Kevin Humphries, Minister for Natural Resources, Lands and Water said the NSW Government is working with the Coffs Harbour Fisherman's Cooperative to minimise disruption to local business and fishermen while additional testing is being undertaken to determine the extent of heavy metal contamination at the site.
"Investigations undertaken by Crown Lands have shown the slipway site and the submerged sediments contain contaminants at levels exceeding the Australia and New Zealand Environment and Conservation Council (ANZECC) guidelines," Mr Humphries said.
"It is absolutely vital that the safest and most effective remediation option is undertaken and that is why I have asked NSW Trade and Investment Crown Lands to undertake additional site testing."
Crown Lands will now complete a risk assessment of each of the proposed remediation options and undertake trials to support development of a site Remediation Action Plan.

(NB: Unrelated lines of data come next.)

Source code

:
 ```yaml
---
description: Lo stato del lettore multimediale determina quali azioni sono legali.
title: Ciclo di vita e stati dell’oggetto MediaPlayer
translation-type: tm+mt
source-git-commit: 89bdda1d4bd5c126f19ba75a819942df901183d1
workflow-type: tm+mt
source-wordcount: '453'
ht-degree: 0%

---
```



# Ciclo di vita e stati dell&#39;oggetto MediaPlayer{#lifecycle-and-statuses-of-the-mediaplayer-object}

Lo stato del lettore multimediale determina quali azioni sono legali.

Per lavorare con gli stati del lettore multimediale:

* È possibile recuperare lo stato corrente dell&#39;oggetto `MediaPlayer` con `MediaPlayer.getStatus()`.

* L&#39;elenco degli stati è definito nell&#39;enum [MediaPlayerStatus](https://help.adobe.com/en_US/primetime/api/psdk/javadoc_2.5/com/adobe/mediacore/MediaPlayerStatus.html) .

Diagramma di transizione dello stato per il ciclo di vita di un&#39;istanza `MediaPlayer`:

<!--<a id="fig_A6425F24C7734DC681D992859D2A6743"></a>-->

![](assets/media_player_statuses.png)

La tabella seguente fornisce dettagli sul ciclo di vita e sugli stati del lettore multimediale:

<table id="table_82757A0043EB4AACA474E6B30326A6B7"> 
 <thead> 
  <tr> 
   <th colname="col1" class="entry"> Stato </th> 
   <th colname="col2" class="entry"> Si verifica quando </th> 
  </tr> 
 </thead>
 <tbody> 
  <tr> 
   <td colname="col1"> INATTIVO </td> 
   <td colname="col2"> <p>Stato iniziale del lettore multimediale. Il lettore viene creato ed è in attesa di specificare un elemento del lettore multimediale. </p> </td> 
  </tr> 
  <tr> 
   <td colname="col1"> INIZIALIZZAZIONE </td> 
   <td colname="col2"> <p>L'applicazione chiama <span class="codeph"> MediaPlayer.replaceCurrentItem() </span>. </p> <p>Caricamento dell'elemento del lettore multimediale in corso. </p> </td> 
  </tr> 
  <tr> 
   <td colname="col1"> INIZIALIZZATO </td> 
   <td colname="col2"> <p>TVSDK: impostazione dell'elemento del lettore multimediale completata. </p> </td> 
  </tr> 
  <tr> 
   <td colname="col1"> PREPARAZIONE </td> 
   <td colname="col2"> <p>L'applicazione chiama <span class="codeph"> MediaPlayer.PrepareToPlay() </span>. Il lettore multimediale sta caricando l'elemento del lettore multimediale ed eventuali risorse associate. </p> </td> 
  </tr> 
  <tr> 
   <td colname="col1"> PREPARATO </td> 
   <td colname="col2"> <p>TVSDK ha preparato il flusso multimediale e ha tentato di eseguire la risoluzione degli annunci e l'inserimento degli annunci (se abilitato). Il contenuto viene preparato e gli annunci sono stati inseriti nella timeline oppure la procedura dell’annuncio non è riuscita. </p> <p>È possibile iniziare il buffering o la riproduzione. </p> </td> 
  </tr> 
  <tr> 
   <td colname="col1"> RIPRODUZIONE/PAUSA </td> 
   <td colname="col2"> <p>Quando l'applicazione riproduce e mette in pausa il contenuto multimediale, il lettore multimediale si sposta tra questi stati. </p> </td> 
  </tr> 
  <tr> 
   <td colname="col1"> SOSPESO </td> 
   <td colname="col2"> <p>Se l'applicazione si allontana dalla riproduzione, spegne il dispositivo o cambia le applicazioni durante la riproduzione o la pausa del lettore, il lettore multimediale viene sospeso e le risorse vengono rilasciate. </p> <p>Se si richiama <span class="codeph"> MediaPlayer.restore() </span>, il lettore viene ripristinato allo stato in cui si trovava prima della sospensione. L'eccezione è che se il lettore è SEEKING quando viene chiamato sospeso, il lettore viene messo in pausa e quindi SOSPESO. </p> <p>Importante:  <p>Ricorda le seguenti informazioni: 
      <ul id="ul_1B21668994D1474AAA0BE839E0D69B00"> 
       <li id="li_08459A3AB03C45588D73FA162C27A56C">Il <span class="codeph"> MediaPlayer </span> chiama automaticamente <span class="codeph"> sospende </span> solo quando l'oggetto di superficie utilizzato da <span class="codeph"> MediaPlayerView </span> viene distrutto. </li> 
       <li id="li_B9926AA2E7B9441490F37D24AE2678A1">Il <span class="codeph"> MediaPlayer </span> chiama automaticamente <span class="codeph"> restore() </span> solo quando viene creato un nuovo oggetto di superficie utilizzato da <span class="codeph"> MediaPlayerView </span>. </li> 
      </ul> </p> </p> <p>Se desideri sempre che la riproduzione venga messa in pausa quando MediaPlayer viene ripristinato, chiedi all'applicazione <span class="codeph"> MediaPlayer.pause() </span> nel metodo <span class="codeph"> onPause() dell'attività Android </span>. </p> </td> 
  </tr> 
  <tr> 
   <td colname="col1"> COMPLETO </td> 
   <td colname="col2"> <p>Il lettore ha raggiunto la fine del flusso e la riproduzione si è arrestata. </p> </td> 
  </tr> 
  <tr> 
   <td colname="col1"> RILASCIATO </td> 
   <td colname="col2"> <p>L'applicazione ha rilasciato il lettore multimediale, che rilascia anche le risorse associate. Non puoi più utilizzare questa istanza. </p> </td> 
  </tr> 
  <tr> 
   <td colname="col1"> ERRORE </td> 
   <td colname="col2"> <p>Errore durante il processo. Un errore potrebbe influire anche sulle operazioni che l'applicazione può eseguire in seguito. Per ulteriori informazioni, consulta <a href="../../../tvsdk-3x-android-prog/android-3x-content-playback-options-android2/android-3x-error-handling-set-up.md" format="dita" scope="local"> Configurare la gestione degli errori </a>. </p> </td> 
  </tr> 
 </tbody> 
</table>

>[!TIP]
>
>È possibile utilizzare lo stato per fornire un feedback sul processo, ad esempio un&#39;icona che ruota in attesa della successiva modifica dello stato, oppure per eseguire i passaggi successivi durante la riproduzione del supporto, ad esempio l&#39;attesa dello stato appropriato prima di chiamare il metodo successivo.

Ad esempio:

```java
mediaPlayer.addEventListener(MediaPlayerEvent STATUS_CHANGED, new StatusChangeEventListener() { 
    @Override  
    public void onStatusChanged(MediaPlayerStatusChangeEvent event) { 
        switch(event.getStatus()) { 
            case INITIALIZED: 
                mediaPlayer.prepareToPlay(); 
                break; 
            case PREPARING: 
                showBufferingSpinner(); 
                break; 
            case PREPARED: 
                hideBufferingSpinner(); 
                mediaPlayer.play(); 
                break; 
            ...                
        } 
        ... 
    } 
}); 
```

"Remediation works are required to de-contaminate the hardstand area and submerged land near the base of the slipway to ensure that the local environment is restored to an acceptable level for all users," Mr Humphries said.
Once additional testing is completed and the RAP finalised, Crown Lands will consult with the EPA to determine the most appropriate remediaton strategy.
Mr Humphries said Crown Lands and Roads and Maritime Services are working together on a reinvestment package to enable the slipway to be upgraded and fully operational next year.
Until that time, the Fisherman's Coop plans to operate the slipway in care taker mode, under former shipwright John Waite, if it can obtain an insurance policy for the site.
"We cannot get insurance on the slipway due to the existing contamination, but now we have got a waivering from the government that they will accept responsibility of the existing contamination problems," Mr Waite said.
Since the slipway site was closed in August, the fishing fleet has travelled to Yamba, crossing the Clarence River bar for boat maintenance.
"We have had divers under damaged boats to stop them from sinking and it's just fortunate that there hasn't been a bad accident it's as simple as that," Co-op chairman Russell Kerr said.
The Co-op signalled it would only operate an interim slipway service until the Government replaces infrastructure on the site and calls for tenders.